Ambulances rushed to the scene, which was littered with pieces of human flesh, sandals and charred debris.
Shinwari is a well-known member of Nangarhar's provincial council and his family is said to be actively involved in local politics.
Afghan President Ashraf Ghani strongly condemned the attack, warning security forces will go after the culprits with "all its strength".
"When terrorists lose the ability to fight face-to-face with our security forces, then they target public places and kill our innocent people," Ghani said in a statement.
"The government will fight those who shed the blood of our innocent people." The bombing is the latest deadly attack in the city since Wednesday, when Islamic State in Iraq and Syria (ISIS) jihadists claimed responsibility for a four-hour gun and bomb siege targeting the Pakistani consulate.
All three attackers and seven security forces were killed in the assault, the first major ISIS attack in an Afghan city and on a Pakistani government installation.
The group, which controls territory across Syria and Iraq, is making gradual inroads in Afghanistan, challenging the Taleban on their own turf.
The jihadists have managed to attract disaffected Taleban fighters increasingly lured by the group's signature brutality.
In a sign of their growing reach in Afghanistan, the group has taken to the airwaves with a 90-minute Pashto-language radio show called "Voice of the Caliphate".

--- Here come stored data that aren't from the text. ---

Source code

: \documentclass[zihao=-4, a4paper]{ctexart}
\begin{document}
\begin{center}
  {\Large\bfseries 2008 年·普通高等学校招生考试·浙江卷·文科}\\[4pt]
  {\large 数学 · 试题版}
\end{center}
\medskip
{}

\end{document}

The government has said it is trying to block the broadcast, which is beamed from an undisclosed location and aimed at winning new recruits.
The uptick in violence comes amid renewed international efforts to revive peace talks with the Taleban, locked in a tussle for supremacy with ISIS in Afghanistan.
Last week, representatives of Afghanistan, Pakistan, the United States and China met in a bid to revive stalled Taleban peace talks, even as the insurgents wage a brazen winter campaign of violence.
The so-called "roadmap" talks were meant to lay the groundwork for direct dialogue between the Afghan government and the Islamists to end the 14-year Taleban insurgency.
The four-country group is set to hold the next round of discussions on Monday in Kabul.